Para a Tribuna, Henrique disse que não falou nada com medo da amiga ser contra a sua iniciativa. Os dois, no passado, já tiveram um relacionamento amoroso. Hoje, são só amigos. “Também não uso celular. Não entendo muito dessas coisas de tecnologia. Não imaginei que todos ficariam sabendo”, brincou ele, tentando se explicar.

Fluência em quatro línguas

Henrique Hanna é iraquiano, nascido em Bagdá. Quando jovem estudou Filosofia em Roma, na Itália, onde se formou e ficou por 20 anos. Em 1973, veio para a cidade de São Paulo, se naturalizou brasileiro e se casou. O apelido Henrique surgiu aqui, pela semelhança da pronúncia do seu nome árabe. Em 1990, já viúvo, chegou em Curitiba casado com a Jacira. Em 2006, se mudou para Salvador e só voltou para Curitiba na metade do ano passado, sendo acolhido pela ex-companheira apenas como amigo. “Temos uma ligação que é maior do que relacionamentos amorosos. Um ajuda o outro a se cuidar”, diz a Jacira.

Ao longo da vida o iraquiano foi aprendendo idiomas. Henrique fala nove línguas, entre elas árabe, inglês, italiano, português, francês, espanhol, aramaico, esperanto e latim. “Mas a minha fluência é no árabe, inglês, italiano e português”, explica. As profissões dele no Brasil foram as mais variadas. Já trabalhou como tradutor em embaixada e foi professor de inglês no Interior da Bahia. Na caminhada, passou por cinco continentes e pelo menos 30 cidades pelo mundo.

Um mandamento

A decisão de dar aulas gratuitas de inglês tem relação com um trecho do Evangelho que diz que os talentos devem ser compartilhados. “Se eu guardar o meu talento, ele vai morrer comigo. Então, eu quero compartilhar o conhecimento e contribuir com a vida de alguém que não pode pagar”, explicou o professor, que sempre que pode, ao longo da vida, fez trabalhos voluntários em igrejas e associações.

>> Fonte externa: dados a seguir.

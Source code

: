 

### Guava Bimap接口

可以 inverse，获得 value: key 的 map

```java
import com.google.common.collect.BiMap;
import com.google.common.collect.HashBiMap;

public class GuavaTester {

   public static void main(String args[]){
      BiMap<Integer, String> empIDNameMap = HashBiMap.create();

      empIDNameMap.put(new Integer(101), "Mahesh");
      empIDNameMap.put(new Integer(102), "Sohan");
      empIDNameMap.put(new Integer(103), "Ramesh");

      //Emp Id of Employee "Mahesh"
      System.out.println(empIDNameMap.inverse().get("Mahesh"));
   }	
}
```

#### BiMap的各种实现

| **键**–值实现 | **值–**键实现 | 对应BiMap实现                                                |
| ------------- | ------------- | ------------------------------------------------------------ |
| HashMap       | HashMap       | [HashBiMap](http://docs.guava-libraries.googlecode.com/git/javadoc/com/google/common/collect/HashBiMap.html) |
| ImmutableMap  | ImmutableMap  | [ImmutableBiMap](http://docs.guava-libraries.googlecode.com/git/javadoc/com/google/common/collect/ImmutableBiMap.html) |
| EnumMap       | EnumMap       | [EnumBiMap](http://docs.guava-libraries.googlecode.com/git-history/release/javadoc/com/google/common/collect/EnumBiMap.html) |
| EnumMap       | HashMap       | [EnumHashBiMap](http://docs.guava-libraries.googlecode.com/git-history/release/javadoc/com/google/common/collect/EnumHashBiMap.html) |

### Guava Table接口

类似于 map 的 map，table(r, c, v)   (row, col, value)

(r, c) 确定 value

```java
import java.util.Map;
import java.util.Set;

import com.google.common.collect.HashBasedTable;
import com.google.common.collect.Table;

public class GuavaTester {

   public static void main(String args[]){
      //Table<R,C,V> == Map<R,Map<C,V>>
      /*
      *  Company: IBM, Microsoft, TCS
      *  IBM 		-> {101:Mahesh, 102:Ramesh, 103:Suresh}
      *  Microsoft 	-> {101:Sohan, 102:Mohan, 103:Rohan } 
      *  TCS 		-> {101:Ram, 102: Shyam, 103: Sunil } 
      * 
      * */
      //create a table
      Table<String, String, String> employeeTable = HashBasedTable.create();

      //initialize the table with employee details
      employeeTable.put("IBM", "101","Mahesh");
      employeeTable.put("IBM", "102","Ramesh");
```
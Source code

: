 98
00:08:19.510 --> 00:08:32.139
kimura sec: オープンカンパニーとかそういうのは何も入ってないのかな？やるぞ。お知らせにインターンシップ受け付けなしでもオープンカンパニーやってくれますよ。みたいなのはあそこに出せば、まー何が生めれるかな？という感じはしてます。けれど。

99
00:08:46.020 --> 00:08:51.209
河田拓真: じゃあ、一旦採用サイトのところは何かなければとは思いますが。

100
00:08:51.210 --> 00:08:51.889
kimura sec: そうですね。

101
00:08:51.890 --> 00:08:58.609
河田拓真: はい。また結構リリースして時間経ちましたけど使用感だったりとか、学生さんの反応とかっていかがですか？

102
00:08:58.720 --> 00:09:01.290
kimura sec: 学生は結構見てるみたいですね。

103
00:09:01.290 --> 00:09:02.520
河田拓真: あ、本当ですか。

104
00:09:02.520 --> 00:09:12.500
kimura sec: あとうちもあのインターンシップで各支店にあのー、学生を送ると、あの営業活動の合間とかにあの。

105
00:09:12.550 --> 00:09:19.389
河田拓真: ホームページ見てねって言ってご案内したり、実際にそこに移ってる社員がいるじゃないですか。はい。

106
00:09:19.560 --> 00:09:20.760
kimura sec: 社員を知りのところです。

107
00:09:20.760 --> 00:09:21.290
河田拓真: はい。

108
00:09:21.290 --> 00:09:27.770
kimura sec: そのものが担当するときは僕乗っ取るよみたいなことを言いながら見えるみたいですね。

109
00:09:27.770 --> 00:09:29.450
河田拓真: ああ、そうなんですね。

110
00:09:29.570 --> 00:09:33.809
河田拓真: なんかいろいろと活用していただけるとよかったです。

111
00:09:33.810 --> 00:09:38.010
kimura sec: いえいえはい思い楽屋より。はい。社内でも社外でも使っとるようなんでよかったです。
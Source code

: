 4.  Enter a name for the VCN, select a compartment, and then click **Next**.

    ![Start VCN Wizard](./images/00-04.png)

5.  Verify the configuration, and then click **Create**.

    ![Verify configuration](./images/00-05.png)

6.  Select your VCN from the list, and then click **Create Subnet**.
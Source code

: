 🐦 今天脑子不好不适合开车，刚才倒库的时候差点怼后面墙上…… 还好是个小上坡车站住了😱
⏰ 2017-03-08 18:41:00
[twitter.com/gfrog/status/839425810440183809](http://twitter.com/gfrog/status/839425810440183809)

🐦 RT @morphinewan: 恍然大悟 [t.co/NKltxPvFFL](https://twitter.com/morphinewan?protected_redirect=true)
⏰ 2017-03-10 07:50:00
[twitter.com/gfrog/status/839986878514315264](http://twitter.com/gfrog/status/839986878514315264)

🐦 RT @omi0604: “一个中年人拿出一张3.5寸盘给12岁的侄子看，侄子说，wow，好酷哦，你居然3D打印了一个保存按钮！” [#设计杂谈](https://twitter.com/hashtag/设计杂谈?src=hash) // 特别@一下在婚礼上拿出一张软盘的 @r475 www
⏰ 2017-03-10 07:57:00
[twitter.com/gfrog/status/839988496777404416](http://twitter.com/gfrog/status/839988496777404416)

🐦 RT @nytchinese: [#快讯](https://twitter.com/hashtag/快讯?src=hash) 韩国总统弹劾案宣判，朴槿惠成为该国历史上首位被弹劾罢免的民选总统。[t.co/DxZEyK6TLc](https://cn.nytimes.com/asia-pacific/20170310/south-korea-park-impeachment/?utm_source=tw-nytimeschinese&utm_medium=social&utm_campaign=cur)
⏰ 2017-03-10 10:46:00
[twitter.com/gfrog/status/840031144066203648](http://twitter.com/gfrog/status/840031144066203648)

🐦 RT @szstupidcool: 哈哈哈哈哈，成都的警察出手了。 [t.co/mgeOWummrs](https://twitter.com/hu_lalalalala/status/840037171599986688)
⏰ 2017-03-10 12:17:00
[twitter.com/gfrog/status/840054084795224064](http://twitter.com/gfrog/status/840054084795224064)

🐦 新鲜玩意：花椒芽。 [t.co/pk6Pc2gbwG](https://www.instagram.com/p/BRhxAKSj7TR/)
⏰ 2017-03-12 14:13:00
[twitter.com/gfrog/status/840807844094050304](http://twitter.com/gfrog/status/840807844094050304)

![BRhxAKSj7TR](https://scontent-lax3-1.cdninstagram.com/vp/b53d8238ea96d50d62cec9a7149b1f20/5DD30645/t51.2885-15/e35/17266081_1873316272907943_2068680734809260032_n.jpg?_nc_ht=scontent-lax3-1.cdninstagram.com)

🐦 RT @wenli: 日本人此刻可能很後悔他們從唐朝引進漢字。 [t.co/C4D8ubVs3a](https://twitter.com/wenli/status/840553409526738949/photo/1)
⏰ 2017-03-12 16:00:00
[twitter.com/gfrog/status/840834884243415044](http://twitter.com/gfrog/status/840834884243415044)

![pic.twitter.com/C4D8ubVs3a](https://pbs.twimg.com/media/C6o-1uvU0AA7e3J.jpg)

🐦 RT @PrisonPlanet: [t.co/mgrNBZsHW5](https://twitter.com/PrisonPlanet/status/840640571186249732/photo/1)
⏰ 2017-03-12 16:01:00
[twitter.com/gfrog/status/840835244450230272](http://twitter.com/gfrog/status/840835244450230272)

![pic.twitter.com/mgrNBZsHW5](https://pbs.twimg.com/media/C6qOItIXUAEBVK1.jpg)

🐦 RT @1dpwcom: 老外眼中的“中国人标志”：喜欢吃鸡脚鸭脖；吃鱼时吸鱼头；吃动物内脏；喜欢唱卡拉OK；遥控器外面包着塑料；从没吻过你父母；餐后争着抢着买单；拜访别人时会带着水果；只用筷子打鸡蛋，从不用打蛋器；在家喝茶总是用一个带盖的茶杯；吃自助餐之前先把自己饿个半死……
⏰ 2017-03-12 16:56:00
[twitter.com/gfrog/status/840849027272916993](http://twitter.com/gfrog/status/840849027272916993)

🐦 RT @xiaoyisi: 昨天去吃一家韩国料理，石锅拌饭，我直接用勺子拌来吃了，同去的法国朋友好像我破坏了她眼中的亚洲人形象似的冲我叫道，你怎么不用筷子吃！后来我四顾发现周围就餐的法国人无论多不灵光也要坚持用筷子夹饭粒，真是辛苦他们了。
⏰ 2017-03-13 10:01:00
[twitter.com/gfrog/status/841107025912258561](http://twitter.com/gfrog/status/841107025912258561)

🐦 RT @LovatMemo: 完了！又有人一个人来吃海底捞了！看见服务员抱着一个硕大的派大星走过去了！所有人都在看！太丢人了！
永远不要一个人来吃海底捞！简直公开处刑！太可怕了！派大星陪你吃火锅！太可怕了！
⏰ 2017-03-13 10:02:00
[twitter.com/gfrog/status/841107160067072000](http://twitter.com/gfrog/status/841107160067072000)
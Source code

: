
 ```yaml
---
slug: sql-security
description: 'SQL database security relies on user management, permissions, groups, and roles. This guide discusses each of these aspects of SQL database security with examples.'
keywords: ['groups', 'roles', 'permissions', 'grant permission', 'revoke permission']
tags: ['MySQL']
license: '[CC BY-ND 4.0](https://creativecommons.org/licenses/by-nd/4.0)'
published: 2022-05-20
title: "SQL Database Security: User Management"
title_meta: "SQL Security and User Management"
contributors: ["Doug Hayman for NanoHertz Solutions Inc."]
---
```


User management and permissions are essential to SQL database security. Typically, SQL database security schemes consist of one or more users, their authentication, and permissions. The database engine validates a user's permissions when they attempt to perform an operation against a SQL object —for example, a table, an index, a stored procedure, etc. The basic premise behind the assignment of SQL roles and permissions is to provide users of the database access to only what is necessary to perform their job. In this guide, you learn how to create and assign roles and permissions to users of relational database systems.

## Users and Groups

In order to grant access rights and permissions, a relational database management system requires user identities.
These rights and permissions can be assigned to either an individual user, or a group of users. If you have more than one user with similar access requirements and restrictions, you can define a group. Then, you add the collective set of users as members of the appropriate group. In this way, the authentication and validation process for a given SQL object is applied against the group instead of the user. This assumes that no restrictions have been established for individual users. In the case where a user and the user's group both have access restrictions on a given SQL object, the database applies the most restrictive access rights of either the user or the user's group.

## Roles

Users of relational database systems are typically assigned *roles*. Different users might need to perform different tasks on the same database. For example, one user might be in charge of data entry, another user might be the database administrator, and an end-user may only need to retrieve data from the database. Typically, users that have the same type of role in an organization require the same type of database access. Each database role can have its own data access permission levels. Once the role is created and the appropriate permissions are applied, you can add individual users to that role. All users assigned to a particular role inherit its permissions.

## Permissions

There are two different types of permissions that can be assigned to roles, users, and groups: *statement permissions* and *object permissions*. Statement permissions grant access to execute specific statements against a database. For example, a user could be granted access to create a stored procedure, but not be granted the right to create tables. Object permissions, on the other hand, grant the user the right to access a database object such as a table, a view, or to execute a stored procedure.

No início de março Henrique começava a dar aulas para os primeiros alunos. Sem um espaço próprio para receber pupilos, o idoso se desloca até a casa dos interessados, sem cobrar nada. “Vou onde tiver que ir”, ressalta. No dia da entrevista, inclusive, por volta das 15 horas de uma quarta-feira, o fotógrafo da Tribuna, Gerson Klaina, deu uma carona ao Henrique até a casa de um aluno. “Ele ia se atrasar por causa da nossa entrevista, indo de ônibus até a casa da pessoa, no Centro de Curitiba. Não é certo a gente atrapalhar, né?”, apontou Klaina.

Antes da história dele repercutir nas redes sociais, a única forma de se “matricular” para ter aulas com Henrique era indo até a Feirinha do Largo da Ordem, aos domingos, para encontrá-lo pessoalmente. Mas com a ajuda de Francielle, Henrique agora tem uma conta no Instagram, com cerca de 12 mil seguidores, o que facilita no contato com ele. “Farei o que eu puder para ajudar o Henrique, até para que ele consiga o próprio local para dar aulas. Ele é uma pessoa que faz a diferença para os outros. Fiquei emocionada com o nosso encontro. A história merece ser contada e divulgada”, conclui a fotógrafa.